Collected data:
• • •

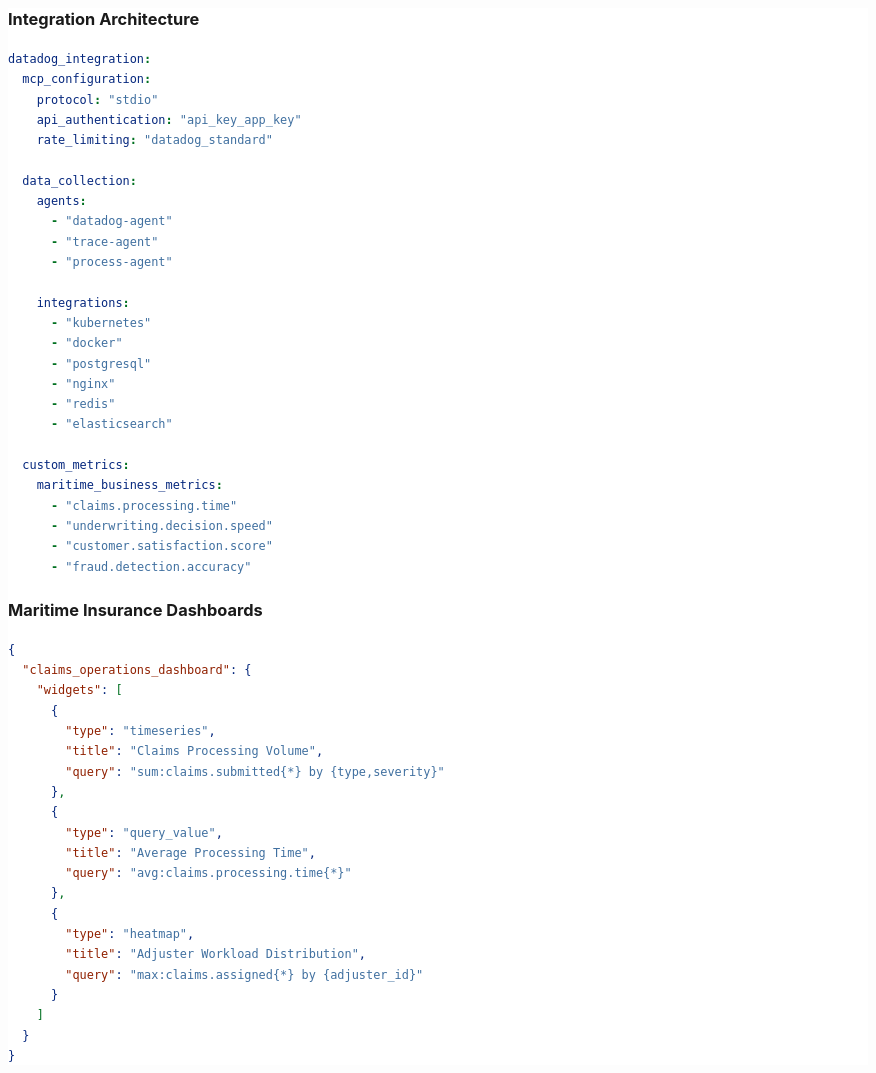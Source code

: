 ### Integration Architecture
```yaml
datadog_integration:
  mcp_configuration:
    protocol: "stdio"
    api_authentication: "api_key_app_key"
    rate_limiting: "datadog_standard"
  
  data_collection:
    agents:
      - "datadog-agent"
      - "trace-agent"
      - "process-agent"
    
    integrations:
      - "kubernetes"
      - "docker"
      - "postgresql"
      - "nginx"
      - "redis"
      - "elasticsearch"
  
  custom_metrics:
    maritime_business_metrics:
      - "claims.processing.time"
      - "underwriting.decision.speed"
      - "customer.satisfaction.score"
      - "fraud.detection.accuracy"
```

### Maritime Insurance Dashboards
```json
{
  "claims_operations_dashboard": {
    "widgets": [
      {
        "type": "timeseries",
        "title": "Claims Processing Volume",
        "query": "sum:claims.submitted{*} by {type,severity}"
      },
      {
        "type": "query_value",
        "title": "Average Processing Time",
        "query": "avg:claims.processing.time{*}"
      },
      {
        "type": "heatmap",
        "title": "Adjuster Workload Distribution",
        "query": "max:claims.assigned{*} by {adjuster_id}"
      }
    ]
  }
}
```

• • •

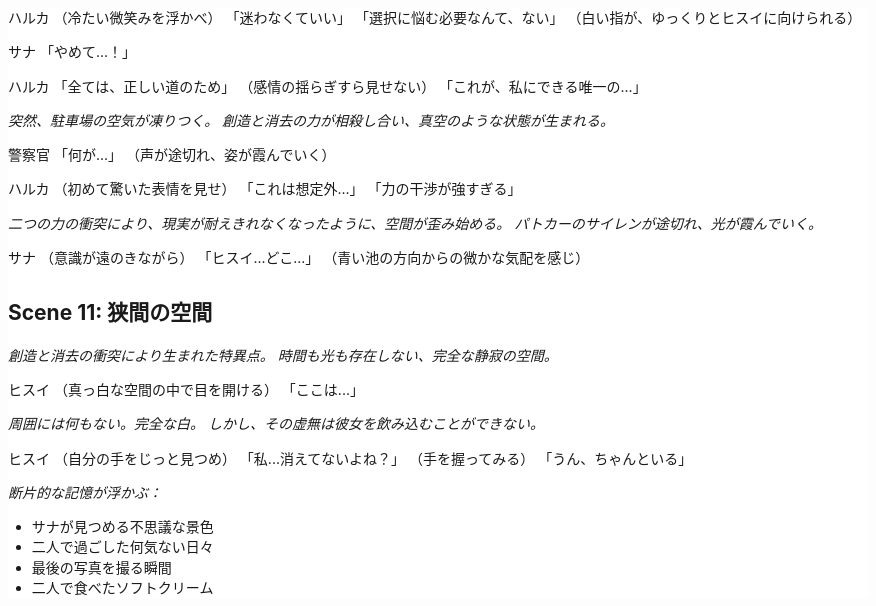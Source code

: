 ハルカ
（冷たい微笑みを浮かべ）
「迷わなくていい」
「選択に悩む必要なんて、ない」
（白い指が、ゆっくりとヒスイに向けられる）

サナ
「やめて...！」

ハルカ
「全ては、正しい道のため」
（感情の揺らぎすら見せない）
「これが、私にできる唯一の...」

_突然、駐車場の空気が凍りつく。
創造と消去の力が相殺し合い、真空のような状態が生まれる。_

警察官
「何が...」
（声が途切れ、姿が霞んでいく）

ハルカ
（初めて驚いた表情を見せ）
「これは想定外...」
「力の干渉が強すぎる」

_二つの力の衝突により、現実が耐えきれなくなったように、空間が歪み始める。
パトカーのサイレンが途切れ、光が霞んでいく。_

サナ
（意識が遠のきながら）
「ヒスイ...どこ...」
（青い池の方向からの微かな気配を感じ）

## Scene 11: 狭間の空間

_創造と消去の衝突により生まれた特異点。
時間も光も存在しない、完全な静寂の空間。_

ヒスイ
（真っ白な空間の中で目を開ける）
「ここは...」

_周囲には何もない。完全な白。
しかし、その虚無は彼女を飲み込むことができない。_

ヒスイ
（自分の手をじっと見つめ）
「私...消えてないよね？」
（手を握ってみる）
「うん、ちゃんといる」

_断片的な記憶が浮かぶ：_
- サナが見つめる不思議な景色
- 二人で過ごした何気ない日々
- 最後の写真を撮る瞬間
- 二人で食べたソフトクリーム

• • •

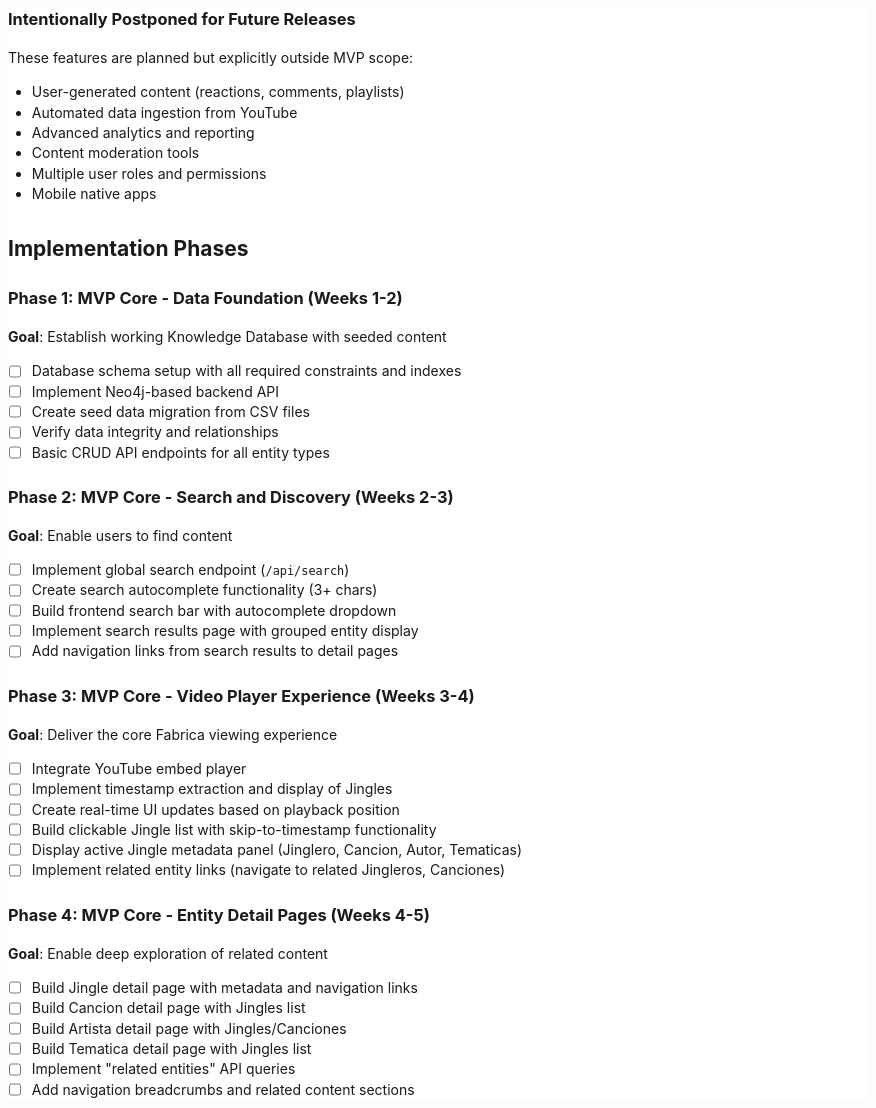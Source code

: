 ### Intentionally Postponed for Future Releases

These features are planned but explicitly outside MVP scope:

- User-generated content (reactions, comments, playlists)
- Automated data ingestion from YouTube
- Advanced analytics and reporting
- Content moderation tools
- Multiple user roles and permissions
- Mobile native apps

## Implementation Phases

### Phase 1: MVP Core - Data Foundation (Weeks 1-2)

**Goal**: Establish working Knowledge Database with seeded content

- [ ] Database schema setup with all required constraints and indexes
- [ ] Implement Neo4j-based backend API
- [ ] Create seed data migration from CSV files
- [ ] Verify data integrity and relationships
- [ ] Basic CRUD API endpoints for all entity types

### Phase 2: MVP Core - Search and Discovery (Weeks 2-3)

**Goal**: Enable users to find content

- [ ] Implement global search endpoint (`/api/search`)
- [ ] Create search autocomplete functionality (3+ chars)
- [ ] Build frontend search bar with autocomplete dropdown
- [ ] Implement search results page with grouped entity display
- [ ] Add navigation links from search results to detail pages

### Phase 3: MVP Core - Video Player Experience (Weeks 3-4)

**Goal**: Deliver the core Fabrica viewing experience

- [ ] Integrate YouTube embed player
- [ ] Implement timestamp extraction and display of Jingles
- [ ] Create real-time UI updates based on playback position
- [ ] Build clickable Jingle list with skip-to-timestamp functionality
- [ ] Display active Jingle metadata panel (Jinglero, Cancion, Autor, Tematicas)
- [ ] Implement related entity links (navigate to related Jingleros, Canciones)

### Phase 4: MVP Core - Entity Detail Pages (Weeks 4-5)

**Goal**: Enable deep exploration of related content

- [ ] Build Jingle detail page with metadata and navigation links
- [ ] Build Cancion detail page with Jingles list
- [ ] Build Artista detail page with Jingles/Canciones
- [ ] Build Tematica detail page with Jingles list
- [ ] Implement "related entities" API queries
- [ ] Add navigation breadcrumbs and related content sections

• • •

**Exercise:** Of the entries above, repeat exactly the lines between the line with "- [ ] Basic" and the line with "- [ ] Add navigation breadcrumbs", inclusive, and no others.

**Output below:**
- [ ] Basic CRUD API endpoints for all entity types

### Phase 2: MVP Core - Search and Discovery (Weeks 2-3)

**Goal**: Enable users to find content

- [ ] Implement global search endpoint (`/api/search`)
- [ ] Create search autocomplete functionality (3+ chars)
- [ ] Build frontend search bar with autocomplete dropdown
- [ ] Implement search results page with grouped entity display
- [ ] Add navigation links from search results to detail pages

### Phase 3: MVP Core - Video Player Experience (Weeks 3-4)

**Goal**: Deliver the core Fabrica viewing experience

- [ ] Integrate YouTube embed player
- [ ] Implement timestamp extraction and display of Jingles
- [ ] Create real-time UI updates based on playback position
- [ ] Build clickable Jingle list with skip-to-timestamp functionality
- [ ] Display active Jingle metadata panel (Jinglero, Cancion, Autor, Tematicas)
- [ ] Implement related entity links (navigate to related Jingleros, Canciones)

### Phase 4: MVP Core - Entity Detail Pages (Weeks 4-5)

**Goal**: Enable deep exploration of related content

- [ ] Build Jingle detail page with metadata and navigation links
- [ ] Build Cancion detail page with Jingles list
- [ ] Build Artista detail page with Jingles/Canciones
- [ ] Build Tematica detail page with Jingles list
- [ ] Implement "related entities" API queries
- [ ] Add navigation breadcrumbs and related content sections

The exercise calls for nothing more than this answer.